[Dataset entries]
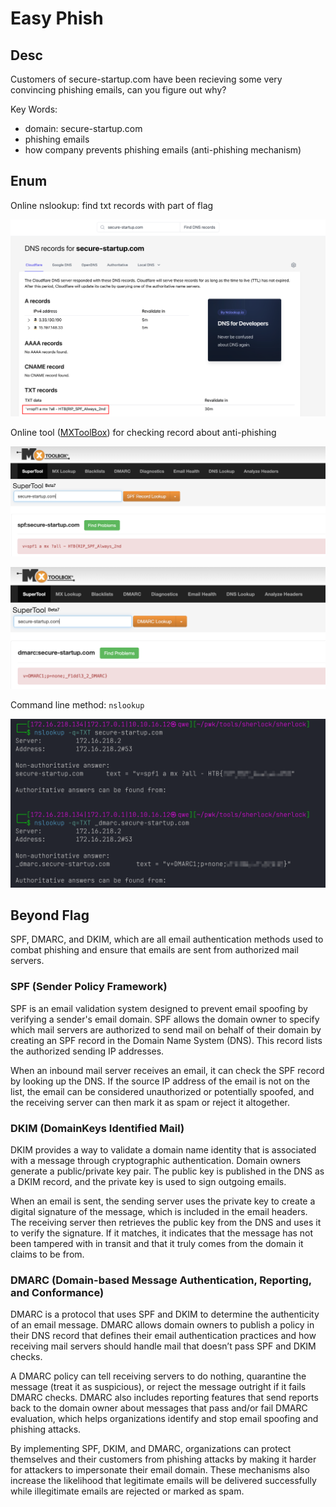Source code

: # Easy Phish

## Desc
Customers of secure-startup.com have been recieving some very convincing phishing emails, can you figure out why?

Key Words:

- domain: secure-startup.com
- phishing emails
- how company prevents phishing emails (anti-phishing mechanism)

## Enum

Online nslookup: find txt records with part of flag

![image-20240319003324803](./Easy_Phish.assets/image-20240319003324803.png)

Online tool ([MXToolBox](https://mxtoolbox.com/)) for checking record about anti-phishing

![image-20240319003449293](./Easy_Phish.assets/image-20240319003449293.png)

![image-20240319003456625](./Easy_Phish.assets/image-20240319003456625.png)

Command line method: `nslookup`

![image-20240319003600561](./Easy_Phish.assets/image-20240319003600561.png)

## Beyond Flag

SPF, DMARC, and DKIM, which are all email authentication methods used to combat phishing and ensure that emails are sent from authorized mail servers.

### SPF (Sender Policy Framework)

SPF is an email validation system designed to prevent email spoofing by verifying a sender's email domain. SPF allows the domain owner to specify which mail servers are authorized to send mail on behalf of their domain by creating an SPF record in the Domain Name System (DNS). This record lists the authorized sending IP addresses.

When an inbound mail server receives an email, it can check the SPF record by looking up the DNS. If the source IP address of the email is not on the list, the email can be considered unauthorized or potentially spoofed, and the receiving server can then mark it as spam or reject it altogether.

### DKIM (DomainKeys Identified Mail)

DKIM provides a way to validate a domain name identity that is associated with a message through cryptographic authentication. Domain owners generate a public/private key pair. The public key is published in the DNS as a DKIM record, and the private key is used to sign outgoing emails.

When an email is sent, the sending server uses the private key to create a digital signature of the message, which is included in the email headers. The receiving server then retrieves the public key from the DNS and uses it to verify the signature. If it matches, it indicates that the message has not been tampered with in transit and that it truly comes from the domain it claims to be from.

### DMARC (Domain-based Message Authentication, Reporting, and Conformance)

DMARC is a protocol that uses SPF and DKIM to determine the authenticity of an email message. DMARC allows domain owners to publish a policy in their DNS record that defines their email authentication practices and how receiving mail servers should handle mail that doesn’t pass SPF and DKIM checks.

A DMARC policy can tell receiving servers to do nothing, quarantine the message (treat it as suspicious), or reject the message outright if it fails DMARC checks. DMARC also includes reporting features that send reports back to the domain owner about messages that pass and/or fail DMARC evaluation, which helps organizations identify and stop email spoofing and phishing attacks.

By implementing SPF, DKIM, and DMARC, organizations can protect themselves and their customers from phishing attacks by making it harder for attackers to impersonate their email domain. These mechanisms also increase the likelihood that legitimate emails will be delivered successfully while illegitimate emails are rejected or marked as spam.
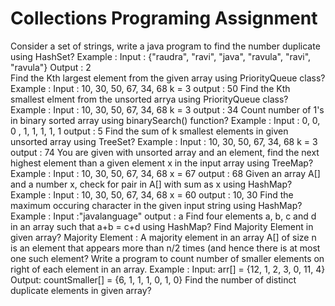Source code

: # Collections Programing Assignment

Consider a set of strings, write a java program to find the number duplicate  using HashSet?
	Example : Input : {"raudra", "ravi", "java", "ravula", "ravi", "ravula"}
			  Output : 2  
Find the Kth largest element from the given array using PriorityQueue class?
	Example : 
			Input : 10, 30, 50, 67, 34, 68
				   k = 3
		    output : 50
Find the Kth smallest elment from the unsorted arrya using PriorityQueue class?
	Example : 
			Input : 10, 30, 50, 67, 34, 68
				   k = 3
		    output : 34
Count number of 1's in binary sorted array using binarySearch() function?
		Example : 
			Input : 0, 0, 0 , 1, 1, 1, 1, 1
		    output : 5
Find the sum of k smallest elements in given unsorted array using TreeSet?
		Example : 
			Input : 10, 30, 50, 67, 34, 68
				   k = 3
		    output : 74
You are given with unsorted array and an element, find the next highest element than a given element x in the input array using TreeMap?
	Example : 
			Input : 10, 30, 50, 67, 34, 68
				    x = 67
		    output : 68
Given an array A[] and a number x, check for pair in A[] with sum as x using HashMap?
		Example : 
			Input : 10, 30, 50, 67, 34, 68
				   x = 60
		    output : 10, 30
Find the maximum occuring character in the given input string using HashMap?
Example : 
			Input :"javalanguage"
		    output : a
Find four elements a, b, c and d in an array such that a+b = c+d using HashMap?
Find Majority Element in given array?
Majority Element :  A majority element in an array A[] of size n is an element that appears more than n/2 times (and hence there is at most one such element?
Write a program to count number of smaller elements on right of each element in an array. 
Example :
	Input:   arr[] =  {12, 1, 2, 3, 0, 11, 4}
	Output:  countSmaller[]  =  {6, 1, 1, 1, 0, 1, 0} 
Find the number of distinct duplicate elements in given array?
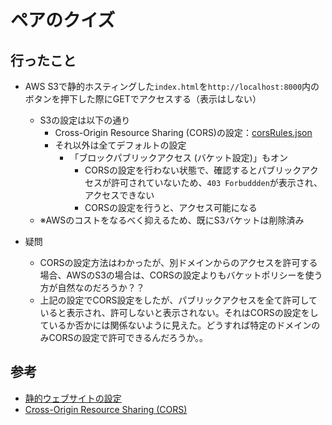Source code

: # ペアのクイズ

## 行ったこと

- AWS S3で静的ホスティングした`index.html`を`http://localhost:8000`内のボタンを押下した際にGETでアクセスする（表示はしない）
  - S3の設定は以下の通り
    - Cross-Origin Resource Sharing (CORS)の設定：[corsRules.json](./aws_hosting/corsRules.json)
    - それ以外は全てデフォルトの設定
      - 「ブロックパブリックアクセス (バケット設定)」もオン
        - CORSの設定を行わない状態で、確認するとパブリックアクセスが許可されていないため、`403 Forbuddden`が表示され、アクセスできない
        - CORSの設定を行うと、アクセス可能になる
  - ※AWSのコストをなるべく抑えるため、既にS3バケットは削除済み

- 疑問
  - CORSの設定方法はわかったが、別ドメインからのアクセスを許可する場合、AWSのS3の場合は、CORSの設定よりもバケットポリシーを使う方が自然なのだろうか？？
  - 上記の設定でCORS設定をしたが、パブリックアクセスを全て許可していると表示され、許可しないと表示されない。それはCORSの設定をしているか否かには関係ないように見えた。どうすれば特定のドメインのみCORSの設定で許可できるんだろうか。。

## 参考

- [静的ウェブサイトの設定](https://docs.aws.amazon.com/ja_jp/AmazonS3/latest/dev/HostingWebsiteOnS3Setup.html)
- [Cross-Origin Resource Sharing (CORS)](https://docs.aws.amazon.com/ja_jp/AmazonS3/latest/dev/cors.html#cors-eval-criteria)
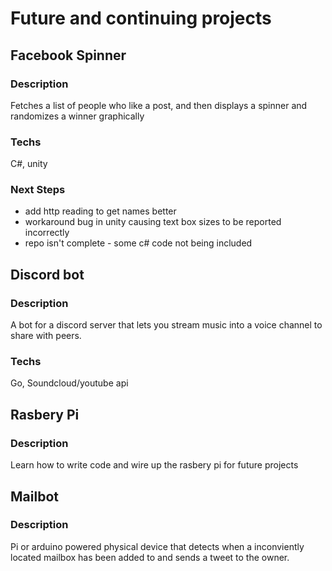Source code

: # Future and continuing projects

## Facebook Spinner
### Description
Fetches a list of people who like a post, and then displays a spinner and randomizes a winner graphically
### Techs
C#, unity
### Next Steps
* add http reading to get names better
* workaround bug in unity causing text box sizes to be reported incorrectly
* repo isn't complete - some c# code not being included

## Discord bot
### Description
A bot for a discord server that lets you stream music into a voice channel to share with peers.
### Techs 
Go, Soundcloud/youtube api

## Rasbery Pi
### Description
Learn how to write code and wire up the rasbery pi for future projects

## Mailbot
### Description
Pi or arduino powered physical device that detects when a inconviently located mailbox has been added to and sends a tweet to the owner.
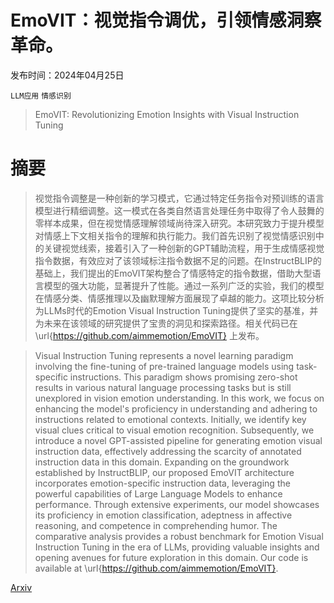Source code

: # EmoVIT：视觉指令调优，引领情感洞察革命。

发布时间：2024年04月25日

`LLM应用` `情感识别`

> EmoVIT: Revolutionizing Emotion Insights with Visual Instruction Tuning

# 摘要

> 视觉指令调整是一种创新的学习模式，它通过特定任务指令对预训练的语言模型进行精细调整。这一模式在各类自然语言处理任务中取得了令人鼓舞的零样本成果，但在视觉情感理解领域尚待深入研究。本研究致力于提升模型对情感上下文相关指令的理解和执行能力。我们首先识别了视觉情感识别中的关键视觉线索，接着引入了一种创新的GPT辅助流程，用于生成情感视觉指令数据，有效应对了该领域标注指令数据不足的问题。在InstructBLIP的基础上，我们提出的EmoVIT架构整合了情感特定的指令数据，借助大型语言模型的强大功能，显著提升了性能。通过一系列广泛的实验，我们的模型在情感分类、情感推理以及幽默理解方面展现了卓越的能力。这项比较分析为LLMs时代的Emotion Visual Instruction Tuning提供了坚实的基准，并为未来在该领域的研究提供了宝贵的洞见和探索路径。相关代码已在 \url{https://github.com/aimmemotion/EmoVIT} 上发布。

> Visual Instruction Tuning represents a novel learning paradigm involving the fine-tuning of pre-trained language models using task-specific instructions. This paradigm shows promising zero-shot results in various natural language processing tasks but is still unexplored in vision emotion understanding. In this work, we focus on enhancing the model's proficiency in understanding and adhering to instructions related to emotional contexts. Initially, we identify key visual clues critical to visual emotion recognition. Subsequently, we introduce a novel GPT-assisted pipeline for generating emotion visual instruction data, effectively addressing the scarcity of annotated instruction data in this domain. Expanding on the groundwork established by InstructBLIP, our proposed EmoVIT architecture incorporates emotion-specific instruction data, leveraging the powerful capabilities of Large Language Models to enhance performance. Through extensive experiments, our model showcases its proficiency in emotion classification, adeptness in affective reasoning, and competence in comprehending humor. The comparative analysis provides a robust benchmark for Emotion Visual Instruction Tuning in the era of LLMs, providing valuable insights and opening avenues for future exploration in this domain. Our code is available at \url{https://github.com/aimmemotion/EmoVIT}.

[Arxiv](https://arxiv.org/abs/2404.16670)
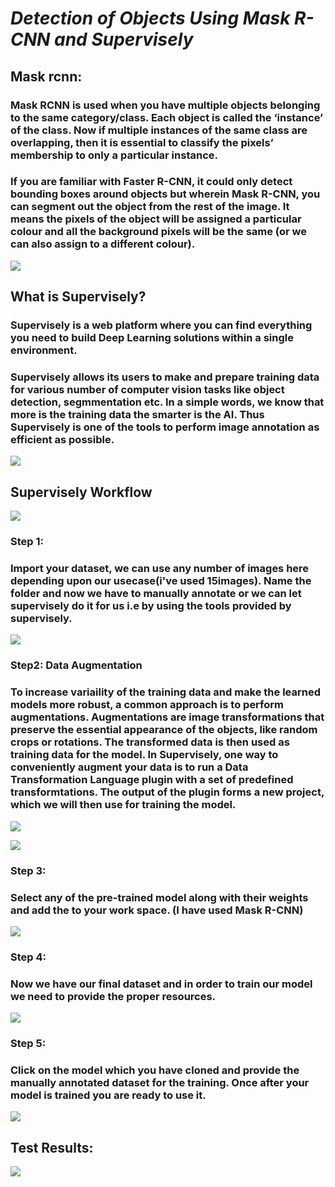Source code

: # ***Detection of Objects Using Mask R-CNN and Supervisely***

## Mask rcnn:
### Mask RCNN is used when you have multiple objects belonging to the same category/class. Each object is called the ‘instance’ of the class. Now if multiple instances of the same class are overlapping, then it is essential to classify the pixels’ membership to only a particular instance. 
### If you are familiar with Faster R-CNN, it could only detect bounding boxes around objects but wherein Mask R-CNN, you can segment out the object from the rest of the image. It means the pixels of the object will be assigned a particular colour and all the background pixels will be the same (or we can also assign to a different colour).

![](images/10.png)

## What is Supervisely?
### Supervisely is a web platform where you can find everything you need to build Deep Learning solutions within a single environment.

### Supervisely allows its users to make and prepare training data for various number of computer vision tasks like object detection, segmmentation etc. In a simple words, we know that more is the training data the smarter is the AI. Thus Supervisely is one of the tools to perform image annotation as efficient as possible.
![](images/1.png)

## Supervisely Workflow
![](images/2.png)

### Step 1: 
### Import your dataset, we can use any number of images here depending upon our usecase(i've used 15images). Name the folder and now we have to manually annotate or we can let supervisely do it for us i.e by using the tools provided by supervisely.
![](images/3.png)
### Step2: Data Augmentation
### To increase variaility of the training data and make the learned models more robust, a common approach is to perform augmentations. Augmentations are image transformations that preserve the essential appearance of the objects, like random crops or rotations. The transformed data is then used as training data for the model. In Supervisely, one way to conveniently augment your data is to run a Data Transformation Language plugin with a set of predefined transformtations. The output of the plugin forms a new project, which we will then use for training the model.

![](images/4.png)

![](images/5.png)

### Step 3: 
### Select any of the pre-trained model along with their weights and add the to your work space. (I have used Mask R-CNN) 
![](images/6.png)

### Step 4:
### Now we have our final dataset and in order to train our model we need to provide the proper resources. 
![](images/7.png)

### Step 5: 
### Click on the model which you have cloned and provide the manually annotated dataset for the training. Once after your model is trained you are ready to use it.
![](images/8.png)


## Test Results:
![](images/9.png)
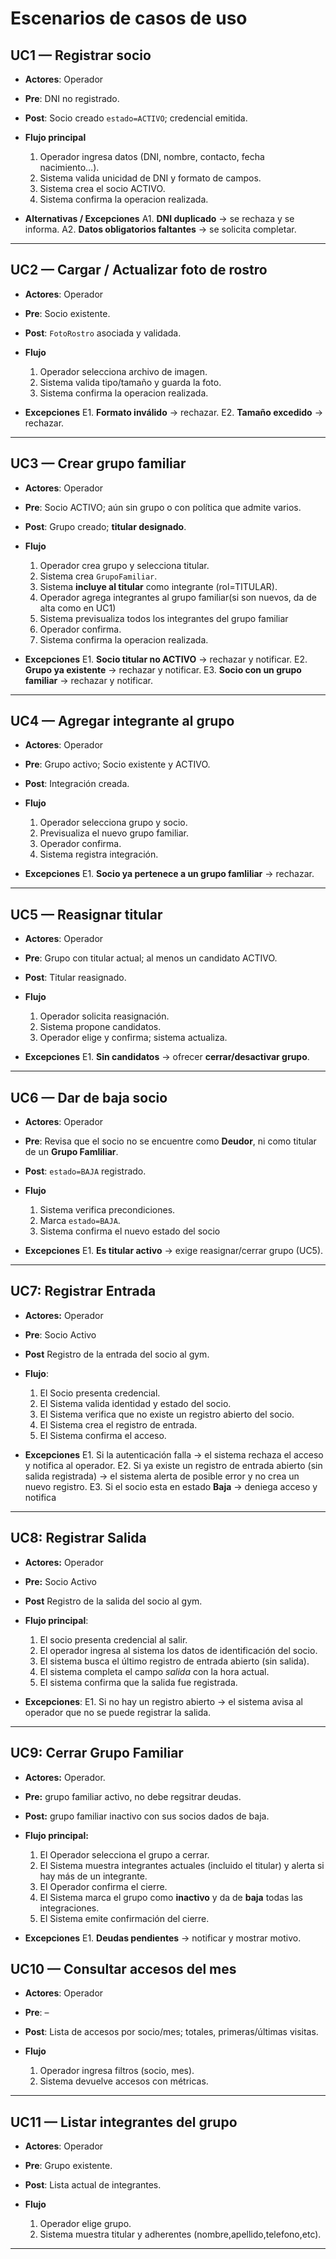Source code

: # Escenarios de casos de uso

## UC1 — Registrar socio

* **Actores**: Operador
* **Pre**: DNI no registrado.
* **Post**: Socio creado `estado=ACTIVO`; credencial emitida.
* **Flujo principal**

  1. Operador ingresa datos (DNI, nombre, contacto, fecha nacimiento…).
  2. Sistema valida unicidad de DNI y formato de campos.
  3. Sistema crea el socio ACTIVO.
  4. Sistema confirma la operacion realizada.
* **Alternativas / Excepciones**
  A1. **DNI duplicado** → se rechaza y se informa.
  A2. **Datos obligatorios faltantes** → se solicita completar.
---

## UC2 — Cargar / Actualizar foto de rostro

* **Actores**: Operador
* **Pre**: Socio existente.
* **Post**: `FotoRostro` asociada y validada.
* **Flujo**

  1. Operador selecciona archivo de imagen.
  2. Sistema valida tipo/tamaño y guarda la foto.
  3. Sistema confirma la operacion realizada.
* **Excepciones**
  E1. **Formato inválido** → rechazar.
  E2. **Tamaño excedido** → rechazar.

---

## UC3 — Crear grupo familiar

* **Actores**: Operador
* **Pre**: Socio ACTIVO; aún sin grupo o con política que admite varios.
* **Post**: Grupo creado; **titular designado**.
* **Flujo**

  1. Operador crea grupo y selecciona titular.
  2. Sistema crea `GrupoFamiliar`.
  3. Sistema **incluye al titular** como integrante (rol=TITULAR).
  4. Operador agrega integrantes al grupo familiar(si son nuevos, da de alta como en UC1)
  5. Sistema previsualiza todos los integrantes del grupo familiar
  6. Operador confirma.
  7. Sistema confirma la operacion realizada.

* **Excepciones**
  E1. **Socio titular no ACTIVO** → rechazar y notificar.
  E2. **Grupo ya existente** → rechazar y notificar.
  E3. **Socio con un grupo familiar** -> rechazar y notificar.
---

## UC4 — Agregar integrante al grupo

* **Actores**: Operador
* **Pre**: Grupo activo; Socio existente y ACTIVO.
* **Post**: Integración creada.
* **Flujo**

  1. Operador selecciona grupo y socio.
  2. Previsualiza el nuevo grupo familiar.
  3. Operador confirma.
  4. Sistema registra integración.
* **Excepciones**
  E1. **Socio ya pertenece a un grupo famliliar** → rechazar.
---

## UC5 — Reasignar titular

* **Actores**: Operador
* **Pre**: Grupo con titular actual; al menos un candidato ACTIVO.
* **Post**: Titular reasignado.
* **Flujo**

  1. Operador solicita reasignación.
  2. Sistema propone candidatos.
  3. Operador elige y confirma; sistema actualiza.
* **Excepciones**
  E1. **Sin candidatos** → ofrecer **cerrar/desactivar grupo**.

---

## UC6 — Dar de baja socio

* **Actores**: Operador
* **Pre**: Revisa que el socio no se encuentre como **Deudor**, ni como titular de un **Grupo Famliliar**.
* **Post**: `estado=BAJA` registrado.
* **Flujo**

  1. Sistema verifica precondiciones.
  2. Marca `estado=BAJA`.
  3. Sistema confirma el nuevo estado del socio
* **Excepciones**
  E1. **Es titular activo** → exige reasignar/cerrar grupo (UC5).

---

## UC7: Registrar Entrada

* **Actores:** Operador
* **Pre**: Socio Activo
* **Post** Registro de la entrada del socio al gym.

* **Flujo**:

    1. El Socio presenta credencial.
    2. El Sistema valida identidad y estado del socio.
    3. El Sistema verifica que no existe un registro abierto del socio.
    4. El Sistema crea el registro de entrada.
    5. El Sistema confirma el acceso.
* **Excepciones**
  E1. Si la autenticación falla → el sistema rechaza el acceso y notifica al operador.
  E2. Si ya existe un registro de entrada abierto (sin salida registrada) → el sistema alerta de posible error y no crea un nuevo registro.
  E3. Si el socio esta en estado **Baja** -> deniega acceso y notifica 
---

## UC8: Registrar Salida

* **Actores:** Operador
* **Pre:** Socio Activo
* **Post** Registro de la salida del socio al gym.

* **Flujo principal**:

    1. El socio presenta credencial al salir.
    2. El operador ingresa al sistema los datos de identificación del socio.
    3. El sistema busca el último registro de entrada abierto (sin salida).
    4. El sistema completa el campo *salida* con la hora actual.
    5. El sistema confirma que la salida fue registrada.

* **Excepciones**:
 E1. Si no hay un registro abierto → el sistema avisa al operador que no se puede registrar la salida.

---
## UC9: Cerrar Grupo Familiar
* **Actores:** Operador.
* **Pre:** grupo familiar activo, no debe regsitrar deudas.
* **Post:** grupo familiar inactivo con sus socios dados de baja.

* **Flujo principal:**
    1. El Operador selecciona el grupo a cerrar.
    2. El Sistema muestra integrantes actuales (incluido el titular) y alerta si hay más de un integrante.
    3. El Operador confirma el cierre.
    4. El Sistema marca el grupo como **inactivo** y da de **baja** todas las integraciones.
    5. El Sistema emite confirmación del cierre.

* **Excepciones**
 E1. **Deudas pendientes** → notificar y mostrar motivo.


## UC10 — Consultar accesos del mes

* **Actores**: Operador
* **Pre**: –
* **Post**: Lista de accesos por socio/mes; totales, primeras/últimas visitas.
* **Flujo**

  1. Operador ingresa filtros (socio, mes).
  2. Sistema devuelve accesos con métricas.

---

## UC11 — Listar integrantes del grupo

* **Actores**: Operador
* **Pre**: Grupo existente.
* **Post**: Lista actual de integrantes.
* **Flujo**

  1. Operador elige grupo.
  2. Sistema muestra titular y adherentes (nombre,apellido,telefono,etc).

---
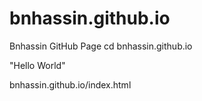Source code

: # bnhassin.github.io

Bnhassin GitHub Page
cd bnhassin.github.io


"Hello World" 

bnhassin.github.io/index.html
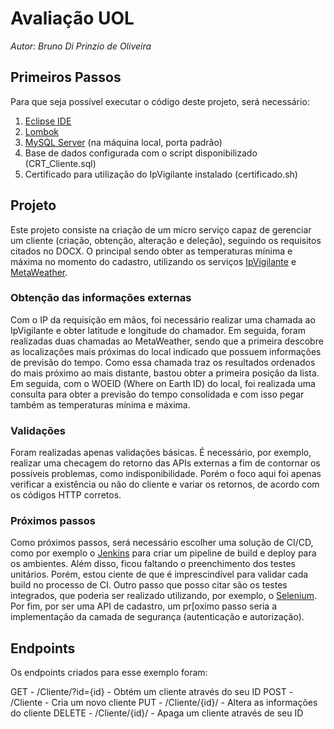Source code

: # Avaliação UOL
*Autor: Bruno Di Prinzio de Oliveira*

## Primeiros Passos
Para que seja possível executar o código deste projeto, será necessário:
1. [Eclipse IDE](https://www.eclipse.org)
2. [Lombok](https://projectlombok.org)
3. [MySQL Server](https://www.mysql.com/) (na máquina local, porta padrão)
4. Base de dados configurada com o script disponibilizado (CRT_Cliente.sql)
5. Certificado para utilização do IpVigilante instalado (certificado.sh)

## Projeto
Este projeto consiste na criação de um micro serviço capaz de gerenciar um cliente (criação, obtenção, alteração e deleção), seguindo os requisitos citados no DOCX. O principal sendo obter as temperaturas mínima e máxima no momento do cadastro, utilizando os serviços [IpVigilante](https://www.ipvigilante.com) e [MetaWeather](https://www.metaweather.com).

### Obtenção das informações externas
Com o IP da requisição em mãos, foi necessário realizar uma chamada ao IpVigilante e obter latitude e longitude do chamador. Em seguida, foram realizadas duas chamadas ao MetaWeather, sendo que a primeira descobre as localizações mais próximas do local indicado que possuem informações de previsão do tempo. Como essa chamada traz os resultados ordenados do mais próximo ao mais distante, bastou obter a primeira posição da lista. Em seguida, com o WOEID (Where on Earth ID) do local, foi realizada uma consulta para obter a previsão do tempo consolidada e com isso pegar também as temperaturas mínima e máxima.

### Validações
Foram realizadas apenas validações básicas. É necessário, por exemplo, realizar uma checagem do retorno das APIs externas a fim de contornar os possíveis problemas, como indisponibilidade. Porém o foco aqui foi apenas verificar a existência ou não do cliente e variar os retornos, de acordo com os códigos HTTP corretos.

### Próximos passos
Como próximos passos, será necessário escolher uma solução de CI/CD, como por exemplo o [Jenkins](https://jenkins.io/) para criar um pipeline de build e deploy para os ambientes.
Além disso, ficou faltando o preenchimento dos testes unitários. Porém, estou ciente de que é imprescindível para validar cada build no processo de CI.
Outro passo que posso citar são os testes integrados, que poderia ser realizado utilizando, por exemplo, o [Selenium](https://www.seleniumhq.org/).
Por fim, por ser uma API de cadastro, um pr[oximo passo seria a implementação da camada de segurança (autenticação e autorização).

## Endpoints
Os endpoints criados para esse exemplo foram:

GET - /Cliente/?id={id} - Obtém um cliente através do seu ID
POST - /Cliente - Cria um novo cliente
PUT - /Cliente/{id}/ - Altera as informações do cliente
DELETE - /Cliente/{id}/ - Apaga um cliente através de seu ID
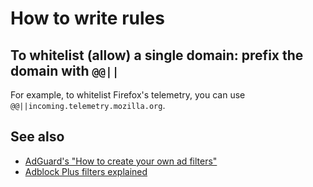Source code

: # How to write rules

## To whitelist (allow) a single domain: prefix the domain with `@@||`

For example, to whitelist Firefox's telemetry, you can use `@@||incoming.telemetry.mozilla.org`.

## See also

- [AdGuard's "How to create your own ad filters"](https://adguard.com/kb/general/ad-filtering/create-own-filters)
- [Adblock Plus filters explained](https://adblockplus.org/filter-cheatsheet)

§ HOW TO COMPLETE THIS TASK
Going back to the entries above, set down exactly the lines that begin at the one with "2. Previsualiza el nuevo grupo familiar." and end at the one with "E2. Si ya existe", both included, and nothing else.

§ WRITTEN REPLY
  2. Previsualiza el nuevo grupo familiar.
  3. Operador confirma.
  4. Sistema registra integración.
* **Excepciones**
  E1. **Socio ya pertenece a un grupo famliliar** → rechazar.
---

## UC5 — Reasignar titular

* **Actores**: Operador
* **Pre**: Grupo con titular actual; al menos un candidato ACTIVO.
* **Post**: Titular reasignado.
* **Flujo**

  1. Operador solicita reasignación.
  2. Sistema propone candidatos.
  3. Operador elige y confirma; sistema actualiza.
* **Excepciones**
  E1. **Sin candidatos** → ofrecer **cerrar/desactivar grupo**.

---

## UC6 — Dar de baja socio

* **Actores**: Operador
* **Pre**: Revisa que el socio no se encuentre como **Deudor**, ni como titular de un **Grupo Famliliar**.
* **Post**: `estado=BAJA` registrado.
* **Flujo**

  1. Sistema verifica precondiciones.
  2. Marca `estado=BAJA`.
  3. Sistema confirma el nuevo estado del socio
* **Excepciones**
  E1. **Es titular activo** → exige reasignar/cerrar grupo (UC5).

---

## UC7: Registrar Entrada

* **Actores:** Operador
* **Pre**: Socio Activo
* **Post** Registro de la entrada del socio al gym.

* **Flujo**:

    1. El Socio presenta credencial.
    2. El Sistema valida identidad y estado del socio.
    3. El Sistema verifica que no existe un registro abierto del socio.
    4. El Sistema crea el registro de entrada.
    5. El Sistema confirma el acceso.
* **Excepciones**
  E1. Si la autenticación falla → el sistema rechaza el acceso y notifica al operador.
  E2. Si ya existe un registro de entrada abierto (sin salida registrada) → el sistema alerta de posible error y no crea un nuevo registro.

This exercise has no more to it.